The last of the “big four” factors is the money you spend on things that you don’t really need. It’s amazing how fast the dollars add up when you are visiting the myriad attractions that are available. Visits to historical places and natural wonders, buying gifts for grandchildren, attending special events and collecting knickknacks can be a significant factor in any budget. Obviously, spending must be adjusted to income. Those with low incomes should pick and choose carefully. Again, it isn’t a case of what you would like to do, it’s a case of doing what you have to do.
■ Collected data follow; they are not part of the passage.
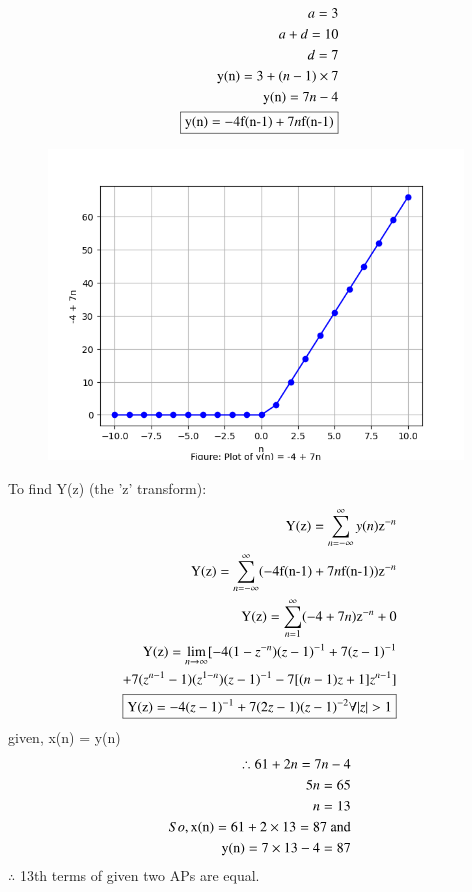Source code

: \documentclass[journal,12pt,twocolumn]{IEEEtran}
\theoremstyle{remark}
\begin{document}
\begin{enumerate}
\begin{align}
\notag a = 3 \\
\notag a+d = 10\\
\notag d = 7\\
\notag \text{y(n)} = 3 + (n-1)\times7\\
\text{y(n)} = 7n - 4 \label{eq:4}\\
\boxed{\text{y(n)} = -4\text{f(n-1)} + 7n\text{f(n-1)}}
\end{align}
\begin{figure}
    \includegraphics[width = 11cm]{Figure_2.png}
\end{figure}
To find Y(z) (the 'z' transform):\\
\begin{align}
\text{Y(z)} = \sum_{n=-\infty}^{\infty} y(n)\text{z}^{-n}\\
\notag \text{Y(z)} = \sum_{n=-\infty}^{\infty} (-4\text{f(n-1)} + 7n\text{f(n-1)})\text{z}^{-n}\\
\notag \text{Y(z)} = \sum_{n=1}^{\infty} (-4 + 7n)\text{z}^{-n} + 0\\
\notag \text{Y(z)} = \lim_{n\to\infty} [-4(1-z^{-n})(z-1)^{-1}+ 7(z-1)^{-1}\\
+ 7(z^{n-1}-1)(z^{1-n})(z-1)^{-1}-7[(n-1)z+1]z^{n-1}]\\
\boxed{\text{Y(z)} = -4(z-1)^{-1} + 7(2z-1)(z-1)^{-2} \forall  |z|>1}
\end{align}
given, x(n) = y(n)\\
\begin{align}
\therefore 61 + 2n = 7n -4\\
\notag 5n = 65\\
n = 13\\
\notag So, \text{x(n)} = 61 + 2\times13 = 87 \text{ and}\\
\notag \text{y(n)} = 7\times13 - 4 = 87
\end{align}
$ \therefore$ 13th terms of given two APs are equal.\\\\
\end{enumerate}
\end{document}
To reiterate the point about the “big four”: These are controllable budget factors; by controlling them, almost anyone can afford to be a full-timer. For those who want more specific information about the basic cost of the full-time lifestyle, studies made by various individuals and associations indicate that the median income of full-timers is somewhere between $1,500 and $2,000 a month. That means half of them have incomes below that amount and half have more. Therefore, it would be safe to presume that anyone who has an income in that range could be a full-time RVer at a comfortable level.

But those who feel that they don’t have enough retirement income to support the full-time RV lifestyle don’t necessarily have to abandon the idea. There are many ways to supplement fixed incomes as you travel. One of the most popular is employment at campgrounds in maintenance or office work. Nearly every campground has seasonal opportunities that usually provide salaries and free campsites. Workamper News (Box 125, Heber Springs, Arkansas 72543) is a great source of information about campground and RV resort job opportunities. Campground host positions — federal or state — usually pay no salary, but do provide free camping space. The elimination of that single expense greatly enhances a limited income.
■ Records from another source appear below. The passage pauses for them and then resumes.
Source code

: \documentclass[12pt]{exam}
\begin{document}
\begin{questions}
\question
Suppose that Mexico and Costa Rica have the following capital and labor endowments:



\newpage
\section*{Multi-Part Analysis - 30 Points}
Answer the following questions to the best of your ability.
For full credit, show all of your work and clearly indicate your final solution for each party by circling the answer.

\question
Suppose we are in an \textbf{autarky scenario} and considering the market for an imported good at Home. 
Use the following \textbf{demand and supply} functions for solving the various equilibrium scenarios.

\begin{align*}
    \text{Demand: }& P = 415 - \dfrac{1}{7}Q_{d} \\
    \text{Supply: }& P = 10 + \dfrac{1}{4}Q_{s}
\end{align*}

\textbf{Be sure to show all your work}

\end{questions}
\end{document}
All kinds of temporary job opportunities abound in this country. Although a listing of all the possibilities is not possible here, it seems reasonable that anyone with a particular job skill should be able to match it up with a demand somewhere. It’s just a matter of pursuing sources.
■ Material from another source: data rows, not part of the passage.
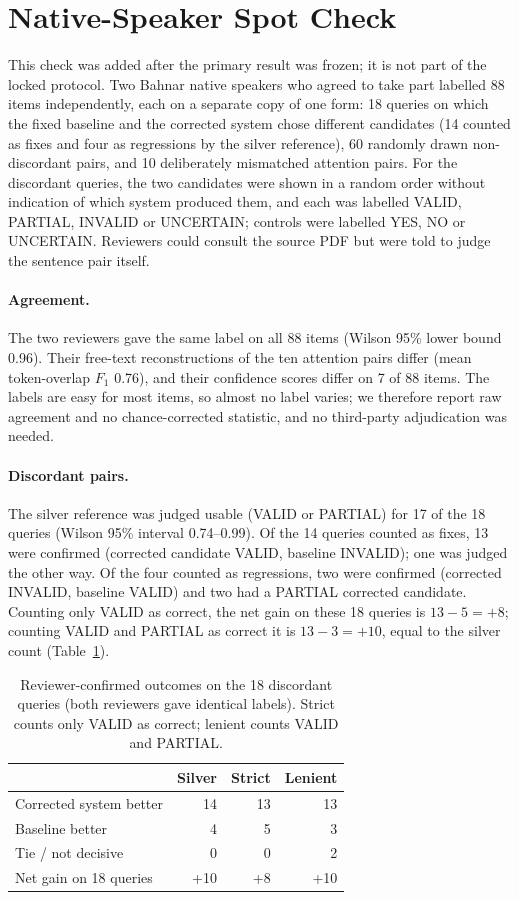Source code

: \section{Native-Speaker Spot Check}\label{sec:human}
This check was added after the primary result was frozen; it is not part of the locked protocol. Two Bahnar native speakers who agreed to take part labelled 88 items independently, each on a separate copy of one form: 18 queries on which the fixed baseline and the corrected system chose different candidates (14 counted as fixes and four as regressions by the silver reference), 60 randomly drawn non-discordant pairs, and 10 deliberately mismatched attention pairs. For the discordant queries, the two candidates were shown in a random order without indication of which system produced them, and each was labelled VALID, PARTIAL, INVALID or UNCERTAIN; controls were labelled YES, NO or UNCERTAIN. Reviewers could consult the source PDF but were told to judge the sentence pair itself.

\paragraph{Agreement.} The two reviewers gave the same label on all 88 items (Wilson 95\% lower bound 0.96). Their free-text reconstructions of the ten attention pairs differ (mean token-overlap $F_1$ 0.76), and their confidence scores differ on 7 of 88 items. The labels are easy for most items, so almost no label varies; we therefore report raw agreement and no chance-corrected statistic, and no third-party adjudication was needed.

\paragraph{Discordant pairs.} The silver reference was judged usable (VALID or PARTIAL) for 17 of the 18 queries (Wilson 95\% interval 0.74--0.99). Of the 14 queries counted as fixes, 13 were confirmed (corrected candidate VALID, baseline INVALID); one was judged the other way. Of the four counted as regressions, two were confirmed (corrected INVALID, baseline VALID) and two had a PARTIAL corrected candidate. Counting only VALID as correct, the net gain on these 18 queries is $13-5=+8$; counting VALID and PARTIAL as correct it is $13-3=+10$, equal to the silver count (Table~\ref{tab:human}).

\begin{table}[t]
\centering\small
\caption{Reviewer-confirmed outcomes on the 18 discordant queries (both reviewers gave identical labels). Strict counts only VALID as correct; lenient counts VALID and PARTIAL.}
\label{tab:human}
\begin{tabular}{lrrr}
\toprule
 & Silver & Strict & Lenient \\
\midrule
Corrected system better & 14 & 13 & 13 \\
Baseline better & 4 & 5 & 3 \\
Tie / not decisive & 0 & 0 & 2 \\
\midrule
Net gain on 18 queries & +10 & +8 & +10 \\
\bottomrule
\end{tabular}
\end{table}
Many full-timers become merchants; that is, they sell something — often to other RVers. Flea-marketing is popular in snowbird areas; Quartzsite, Arizona, is one giant flea market all winter. Merchandise ranges from rusty “collectibles” to new RV accessories, from 10-cent used books to $500 jewelry, and from beer-can airplanes to superbly crafted turquoise bracelets. Stores often take on seasonal part-time help, so people who have retail sales backgrounds can usually find employment in tourist areas. Some RVers even develop routes for a product that is sold to specialty businesses, such as service stations or convenience stores. As we often hear about society in general, those who want to work can find work. That includes RVers who want to supplement their fixed incomes.

Most people have enough income to support full-timing. It’s a matter of making what they have fit. However, if you don’t feel comfortable with that income, you probably can make extra money as you travel. Tens of thousands of today’s full-timers are doing it, and there’s plenty of room for others to join the trend.